Excel Services Best Practices
Applies to: SharePoint Server 2010
In this article
Mitigating Threats
Excel Services User-Defined Functions (UDFs)
General
This topic contains a list of best-practice recommendations for working with Excel Services.
Mitigating Threats
Anonymous Access and Information Disclosure
The following settings combination gives anonymous users access to any files in the share to which the process account has access. Therefore, the following combination of settings is not recommended, because of the possibility of information disclosure:
Anonymous access to Microsoft SharePoint Foundation is turned on.
You have a UNC trusted location and the Process account is turned on.
Note
The Process account is a global Excel Services setting that affects all trusted locations.
To view the Process account option
On the Start menu, click All Programs.
Point to Microsoft SharePoint 2010 Products, and then click SharePoint Central Administration.
Under Application Management, click Manage service applications.

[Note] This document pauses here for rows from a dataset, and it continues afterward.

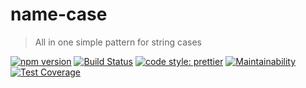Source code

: # name-case

> All in one simple pattern for string cases

[![npm version](https://img.shields.io/npm/v/name-case.svg)](https://www.npmjs.org/package/name-case)
[![Build Status](https://travis-ci.org/pedsmoreira/name-case.svg?branch=master)](https://travis-ci.org/pedsmoreira/name-case)
[![code style: prettier](https://img.shields.io/badge/code_style-prettier-ff69b4.svg)](https://github.com/prettier/prettier)
[![Maintainability](https://api.codeclimate.com/v1/badges/5eb77fe22c49aaf31fcc/maintainability)](https://codeclimate.com/github/pedsmoreira/name-case/maintainability)
[![Test Coverage](https://api.codeclimate.com/v1/badges/5eb77fe22c49aaf31fcc/test_coverage)](https://codeclimate.com/github/pedsmoreira/name-case/test_coverage)

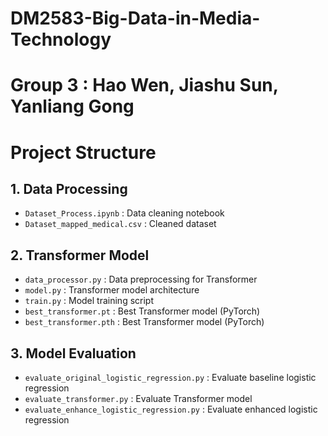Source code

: # DM2583-Big-Data-in-Media-Technology
# Group 3 : Hao Wen, Jiashu Sun, Yanliang Gong
# Project Structure

## 1. Data Processing
- `Dataset_Process.ipynb`       : Data cleaning notebook
- `Dataset_mapped_medical.csv`  : Cleaned dataset

## 2. Transformer Model
- `data_processor.py`           : Data preprocessing for Transformer
- `model.py`                     : Transformer model architecture
- `train.py`                     : Model training script
- `best_transformer.pt`          : Best Transformer model (PyTorch)
- `best_transformer.pth`         : Best Transformer model (PyTorch)

## 3. Model Evaluation
- `evaluate_original_logistic_regression.py` : Evaluate baseline logistic regression
- `evaluate_transformer.py`                  : Evaluate Transformer model
- `evaluate_enhance_logistic_regression.py`  : Evaluate enhanced logistic regression



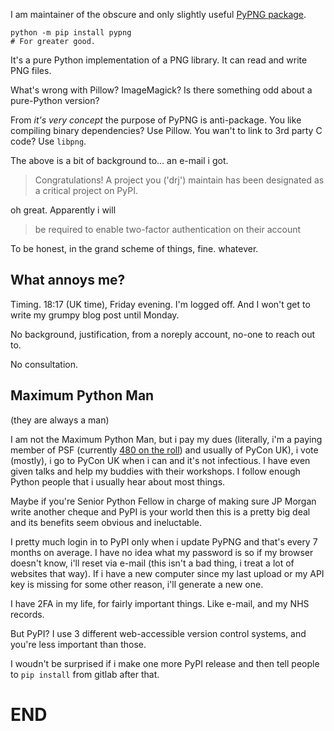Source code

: [brutal]: #title "PyPNG and the multiple factor authentication"
[brutal]: #author "David Jones"
[brutal]: #date "2022-07-11"

I am maintainer of the obscure and only slightly useful
[PyPNG package](https://gitlab.com/drj11/pypng).

    python -m pip install pypng
    # For greater good.

It's a pure Python implementation of a PNG library.
It can read and write PNG files.

What's wrong with Pillow? ImageMagick? Is there something odd about a
pure-Python version?

From _it's very concept_ the purpose of PyPNG is anti-package.
You like compiling binary dependencies? Use Pillow.
You wan't to link to 3rd party C code? Use `libpng`.

The above is a bit of background to… an e-mail i got.

> Congratulations! A project you ('drj') maintain has been designated as a critical project on PyPI.

oh great. Apparently i will

> be required to enable two-factor authentication on their account

To be honest, in the grand scheme of things, fine. whatever.


## What annoys me?

Timing. 18:17 (UK time), Friday evening.
I'm logged off.
And I won't get to write my grumpy blog post until Monday.

No background, justification, from a noreply account, no-one to reach
out to.

No consultation.


## Maximum Python Man

(they are always a man)

I am not the Maximum Python Man,
but i pay my dues
(literally, i'm a paying member of PSF (currently [480 on the
roll](https://www.python.org/psf/donations/)) and usually of PyCon UK),
i vote (mostly),
i go to PyCon UK when i can and it's not infectious.
I have even given talks and help my buddies with their workshops.
I follow enough Python people that i usually hear about most things.

Maybe if you're Senior Python Fellow in charge of
making sure JP Morgan write another cheque and
PyPI is your world then this is a pretty big deal and
its benefits seem obvious and ineluctable.

I pretty much login in to PyPI only when i update PyPNG and that's
every 7 months on average.
I have no idea what my password is so if my browser doesn't know,
i'll reset via e-mail (this isn't a bad thing, i treat a lot of
websites that way).
If i have a new computer since my last upload or my API key is
missing for some other reason, i'll generate a new one.

I have 2FA in my life, for fairly important things.
Like e-mail, and my NHS records.

But PyPI? I use 3 different web-accessible version control systems, and
you're less important than those.

I woudn't be surprised if i make one more PyPI release and then tell
people to `pip install` from gitlab after that.

# END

On the Manage Service Applications page, click Excel Services Application.
On the Excel Services Application page, click Global Settings.
In the Security section, look under File Access Method for the Process account option.
Denial of Service Attack
In a denial of service attack against a Web service, an attacker generates very large, individual requests against the Web service. The purpose is to attempt to exploit the limits of one or more Web service input values.
We recommend that you use the Microsoft Internet Information Services (IIS) setting to set the maximum request size for the Web service.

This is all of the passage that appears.